What does the Son of Man sow into the world? Although Jesus' other reference to a mustard seed in Matthew is about faith ('if you have faith as a grain of mustard seed'; 17:20), it is nevertheless people who exercise faith. Here one can venture that the mustard seed refers to a 'son of the kingdom', just as the good seed in Matthew 13:37-38 refer to persons, namely 'sons of the kingdom'. Also, there is little doubt that this mustard seed meets the criteria of proportion and indispensability emphasised by Snodgrass (2008:28) and Sider (1995:237-241), namely that the more prominent or central a feature of a parable is, the more likely it is to be symbolic, for if an element is required to make the story work, if it is so central or unusual, it may have symbolic significance. Moreover, Luz (2001:261) stresses that a single mustard seed was sown. If at least 500 mustard seeds weigh one gram, and this man sowed a single seed, Nolland's (2005) statement seems valid:

Since one would not normally consider sowing a single mustard seed, the singleness of the sowing is already an allegorical feature of the account. ... Given, however, that a specific occasion of sowing is in view, a better possibility is that the smallness relates specifically to a particularly chosen seed, not to mustard seeds in general. (pp. 550-551)

Who, then, did the Son of Man sow as a single mustard seed in the world?
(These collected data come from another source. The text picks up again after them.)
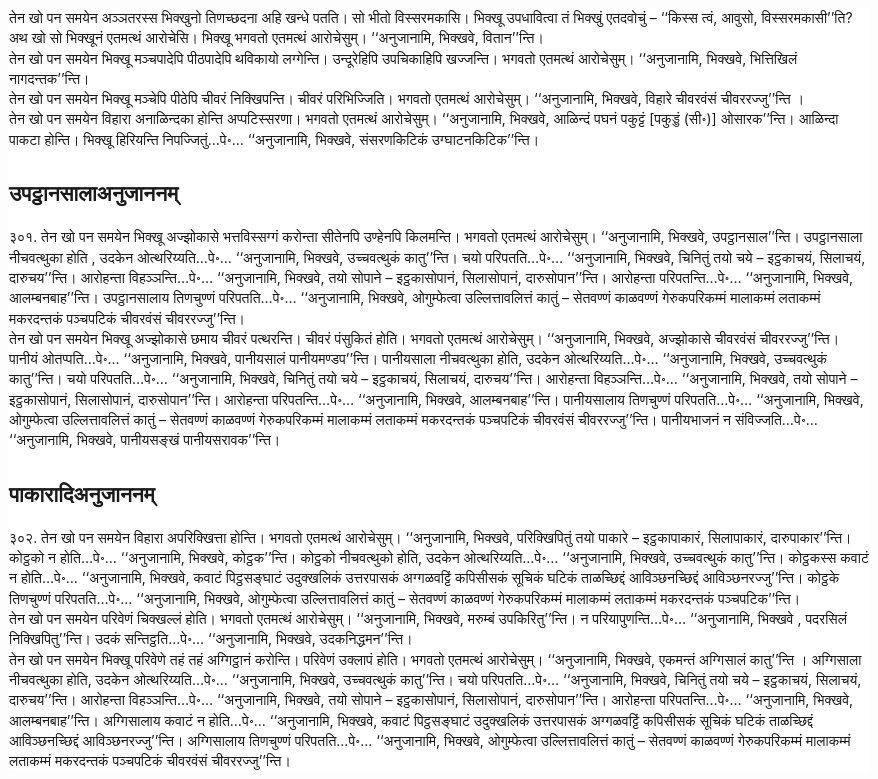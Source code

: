 तेन खो पन समयेन अञ्ञतरस्स भिक्खुनो तिणच्छदना अहि खन्धे पतति। सो भीतो विस्सरमकासि। भिक्खू उपधावित्वा तं भिक्खुं एतदवोचुं – ‘‘किस्स त्वं, आवुसो, विस्सरमकासी’’ति? अथ खो सो भिक्खूनं एतमत्थं आरोचेसि। भिक्खू भगवतो एतमत्थं आरोचेसुम्। ‘‘अनुजानामि, भिक्खवे, वितान’’न्ति।  
तेन खो पन समयेन भिक्खू मञ्चपादेपि पीठपादेपि थविकायो लग्गेन्ति। उन्दूरेहिपि उपचिकाहिपि खज्जन्ति। भगवतो एतमत्थं आरोचेसुम्। ‘‘अनुजानामि, भिक्खवे, भित्तिखिलं नागदन्तक’’न्ति।  
तेन खो पन समयेन भिक्खू मञ्चेपि पीठेपि चीवरं निक्खिपन्ति। चीवरं परिभिज्जिति। भगवतो एतमत्थं आरोचेसुम्। ‘‘अनुजानामि, भिक्खवे, विहारे चीवरवंसं चीवररज्जु’’न्ति ।  
तेन खो पन समयेन विहारा अनाळिन्दका होन्ति अप्पटिस्सरणा। भगवतो एतमत्थं आरोचेसुम्। ‘‘अनुजानामि, भिक्खवे, आळिन्दं पघनं पकुट्टं [पकुड्डं (सी॰)] ओसारक’’न्ति। आळिन्दा पाकटा होन्ति। भिक्खू हिरियन्ति निपज्जितुं…पे॰… ‘‘अनुजानामि, भिक्खवे, संसरणकिटिकं उग्घाटनकिटिक’’न्ति।  


## उपट्ठानसालाअनुजाननम्

३०१. तेन खो पन समयेन भिक्खू अज्झोकासे भत्तविस्सग्गं करोन्ता सीतेनपि उण्हेनपि किलमन्ति। भगवतो एतमत्थं आरोचेसुम्। ‘‘अनुजानामि, भिक्खवे, उपट्ठानसाल’’न्ति। उपट्ठानसाला नीचवत्थुका होति , उदकेन ओत्थरिय्यति…पे॰… ‘‘अनुजानामि, भिक्खवे, उच्चवत्थुकं कातु’’न्ति। चयो परिपतति…पे॰… ‘‘अनुजानामि, भिक्खवे, चिनितुं तयो चये – इट्ठकाचयं, सिलाचयं, दारुचय’’न्ति। आरोहन्ता विहञ्ञन्ति…पे॰… ‘‘अनुजानामि, भिक्खवे, तयो सोपाने – इट्ठकासोपानं, सिलासोपानं, दारुसोपान’’न्ति। आरोहन्ता परिपतन्ति…पे॰… ‘‘अनुजानामि, भिक्खवे, आलम्बनबाह’’न्ति। उपट्ठानसालाय तिणचुण्णं परिपतति…पे॰… ‘‘अनुजानामि, भिक्खवे, ओगुम्फेत्वा उल्लित्तावलित्तं कातुं – सेतवण्णं काळवण्णं गेरुकपरिकम्मं मालाकम्मं लताकम्मं मकरदन्तकं पञ्चपटिकं चीवरवंसं चीवररज्जु’’न्ति।  
तेन खो पन समयेन भिक्खू अज्झोकासे छमाय चीवरं पत्थरन्ति। चीवरं पंसुकितं होति। भगवतो एतमत्थं आरोचेसुम्। ‘‘अनुजानामि, भिक्खवे, अज्झोकासे चीवरवंसं चीवररज्जु’’न्ति। पानीयं ओतप्पति…पे॰… ‘‘अनुजानामि, भिक्खवे, पानीयसालं पानीयमण्डप’’न्ति। पानीयसाला नीचवत्थुका होति, उदकेन ओत्थरिय्यति…पे॰… ‘‘अनुजानामि, भिक्खवे, उच्चवत्थुकं कातु’’न्ति। चयो परिपतति…पे॰… ‘‘अनुजानामि, भिक्खवे, चिनितुं तयो चये – इट्ठकाचयं, सिलाचयं, दारुचय’’न्ति। आरोहन्ता विहञ्ञन्ति…पे॰… ‘‘अनुजानामि, भिक्खवे, तयो सोपाने – इट्ठकासोपानं, सिलासोपानं, दारुसोपान’’न्ति। आरोहन्ता परिपतन्ति…पे॰… ‘‘अनुजानामि, भिक्खवे, आलम्बनबाह’’न्ति। पानीयसालाय तिणचुण्णं परिपतति…पे॰… ‘‘अनुजानामि, भिक्खवे, ओगुम्फेत्वा उल्लित्तावलित्तं कातुं – सेतवण्णं काळवण्णं गेरुकपरिकम्मं मालाकम्मं लताकम्मं मकरदन्तकं पञ्चपटिकं चीवरवंसं चीवररज्जु’’न्ति। पानीयभाजनं न संविज्जति…पे॰… ‘‘अनुजानामि, भिक्खवे, पानीयसङ्खं पानीयसरावक’’न्ति।  


## पाकारादिअनुजाननम्

३०२. तेन खो पन समयेन विहारा अपरिक्खित्ता होन्ति। भगवतो एतमत्थं आरोचेसुम्। ‘‘अनुजानामि, भिक्खवे, परिक्खिपितुं तयो पाकारे – इट्ठकापाकारं, सिलापाकारं, दारुपाकार’’न्ति। कोट्ठको न होति…पे॰… ‘‘अनुजानामि, भिक्खवे, कोट्ठक’’न्ति। कोट्ठको नीचवत्थुको होति, उदकेन ओत्थरिय्यति…पे॰… ‘‘अनुजानामि, भिक्खवे, उच्चवत्थुकं कातु’’न्ति। कोट्ठकस्स कवाटं न होति…पे॰… ‘‘अनुजानामि, भिक्खवे, कवाटं पिट्ठसङ्घाटं उदुक्खलिकं उत्तरपासकं अग्गळवट्टिं कपिसीसकं सूचिकं घटिकं ताळच्छिद्दं आविञ्छनच्छिद्दं आविञ्छनरज्जु’’न्ति। कोट्ठके तिणचुण्णं परिपतति…पे॰… ‘‘अनुजानामि, भिक्खवे, ओगुम्फेत्वा उल्लित्तावलित्तं कातुं – सेतवण्णं काळवण्णं गेरुकपरिकम्मं मालाकम्मं लताकम्मं मकरदन्तकं पञ्चपटिक’’न्ति।  
तेन खो पन समयेन परिवेणं चिक्खल्लं होति। भगवतो एतमत्थं आरोचेसुम्। ‘‘अनुजानामि, भिक्खवे, मरुम्बं उपकिरितु’’न्ति। न परियापुणन्ति…पे॰… ‘‘अनुजानामि, भिक्खवे , पदरसिलं निक्खिपितु’’न्ति। उदकं सन्तिट्ठति…पे॰… ‘‘अनुजानामि, भिक्खवे, उदकनिद्धमन’’न्ति।  
तेन खो पन समयेन भिक्खू परिवेणे तहं तहं अग्गिट्ठानं करोन्ति। परिवेणं उक्लापं होति। भगवतो एतमत्थं आरोचेसुम्। ‘‘अनुजानामि, भिक्खवे, एकमन्तं अग्गिसालं कातु’’न्ति । अग्गिसाला नीचवत्थुका होति, उदकेन ओत्थरिय्यति…पे॰… ‘‘अनुजानामि, भिक्खवे, उच्चवत्थुकं कातु’’न्ति। चयो परिपतति…पे॰… ‘‘अनुजानामि, भिक्खवे, चिनितुं तयो चये – इट्ठकाचयं, सिलाचयं, दारुचय’’न्ति। आरोहन्ता विहञ्ञन्ति…पे॰… ‘‘अनुजानामि, भिक्खवे, तयो सोपाने – इट्ठकासोपानं, सिलासोपानं, दारुसोपान’’न्ति। आरोहन्ता परिपतन्ति…पे॰… ‘‘अनुजानामि, भिक्खवे, आलम्बनबाह’’न्ति। अग्गिसालाय कवाटं न होति…पे॰… ‘‘अनुजानामि, भिक्खवे, कवाटं पिट्ठसङ्घाटं उदुक्खलिकं उत्तरपासकं अग्गळवट्टिं कपिसीसकं सूचिकं घटिकं ताळच्छिद्दं आविञ्छनच्छिद्दं आविञ्छनरज्जु’’न्ति। अग्गिसालाय तिणचुण्णं परिपतति…पे॰… ‘‘अनुजानामि, भिक्खवे, ओगुम्फेत्वा उल्लित्तावलित्तं कातुं – सेतवण्णं काळवण्णं गेरुकपरिकम्मं मालाकम्मं लताकम्मं मकरदन्तकं पञ्चपटिकं चीवरवंसं चीवररज्जु’’न्ति।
It is submitted that the mustard seed probably finds specific, prophetic reference in the apostle Peter. How can this view be motivated exegetically from Matthew? The Gospel of Matthew presents Peter as the first of the disciples to be called; Jesus heals Peter's mother-in-law; and Simon Peter is the first apostle amongst equals (4:18; 8:14-15; 10:2). As this Gospel continues, Peter rises in prominence, for he walks (and sinks) on water, acts as spokesman for the disciples, witnesses the transfiguration, and is with Jesus in Gethsemane (14:28-31; 15:15; 17:1-9; 18:21; 19:27; 26:36-46).

Of paramount importance, however, is the fact that God the Father reveals to Simon Peter that Jesus is the Christ, the Son of the living God (16:13-17; cf. 11:25-27). Although other disciples are also blessed with receiving divine revelation (13:11, 16-17), it is Simon Bar-Jonah whom Jesus specifically blesses (16:17-19). Matthew translates the Aramaic (bar Yônâ) as Βαριωνᾶ (Bariōnā [son of Jonah]) in 16:17. According to France (2007), no obvious reason exists explaining why Matthew:

should have changed the name in order to associate Peter or his father with the biblical Jonah; it is Jesus, not Peter, who is 'greater than Jonah' (12:40-41), and the 'sign of Jonah' (12:39; 16:4) does not relate to Peter. (p. 620)
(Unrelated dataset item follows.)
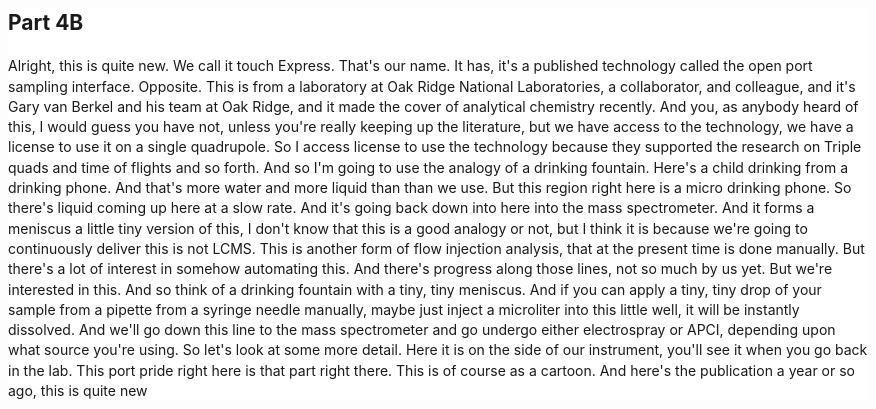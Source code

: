 ## Part 4B
Alright, this is quite new. We call it touch Express. That's our name. It has, it's a published technology called the open port sampling interface. Opposite. This is from a laboratory at Oak Ridge National Laboratories, a collaborator, and colleague, and it's Gary van Berkel and his team at Oak Ridge, and it made the cover of analytical chemistry recently. And you, as anybody heard of this, I would guess you have not, unless you're really keeping up the literature, but we have access to the technology, we have a license to use it on a single quadrupole. So I access license to use the technology because they supported the research on Triple quads and time of flights and so forth. And so I'm going to use the analogy of a drinking fountain. Here's a child drinking from a drinking phone. And that's more water and more liquid than than we use. But this region right here is a micro drinking phone. So there's liquid coming up here at a slow rate. And it's going back down into here into the mass spectrometer. And it forms a meniscus a little tiny version of this, I don't know that this is a good analogy or not, but I think it is because we're going to continuously deliver this is not LCMS. This is another form of flow injection analysis, that at the present time is done manually. But there's a lot of interest in somehow automating this. And there's progress along those lines, not so much by us yet. But we're interested in this. And so think of a drinking fountain with a tiny, tiny meniscus. And if you can apply a tiny, tiny drop of your sample from a pipette from a syringe needle manually, maybe just inject a microliter into this little well, it will be instantly dissolved. And we'll go down this line to the mass spectrometer and go undergo either electrospray or APCI, depending upon what source you're using. So let's look at some more detail. Here it is on the side of our instrument, you'll see it when you go back in the lab. This port pride right here is that part right there. This is of course as a cartoon. And here's the publication a year or so ago, this is quite new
Perhaps there is a reason. This name may foreshadow that Jonah's mission to non-Jews would be repeated later by Peter (Wall 1987:79). Jesus can send a 'son of Jonah' to proclaim justice to the Gentiles, a ministry that will continue until One greater than Jonah sends forth justice to victory (12:18, 20, 41).

The rock on which Jesus will build his Church (16:18) is viewed variously (and sometimes polemically) as Peter, Jesus or the truth of Peter's statement. Commenting on 16:18, France (2007:622-623) points out that in the early chapters of Acts, Peter leads and takes the initiative in the key developments that will constitute the Church: 'note especially his role in the bringing in of Samaritans (Acts 8:14-25) and Gentiles (Acts 10:1-11:18; 15:7-11)'.

Whereas the authority to bind and loosen is given to all the apostles (18:18), Jesus specifically gives the keys of the kingdom of heaven only to Peter (16:19). These keys confer the authority to open the door of the kingdom of heaven to Jews, Samaritans and Gentiles (28:18b-20; cf. 10:5-7; Toussaint 1980:205). Fruchtenbaum and Gendron (1996) describe Peter's special role in connection with the keys of the kingdom as follows:

Having the keys, already known from the Old Testament, carried two concepts: first, authority (Isa. 22:20-24) and, second, the right to unlock the door. Therefore, the basic point of Matthew 16:19 is that Jesus gives the authority to Peter to open the door of the church, or the body of Christ, to all three segments of humanity. Once he opens the door for a segment of humanity, it will remain open for them. This helps explain the sometime delay of the baptism of the Spirit to believers. (p. 230)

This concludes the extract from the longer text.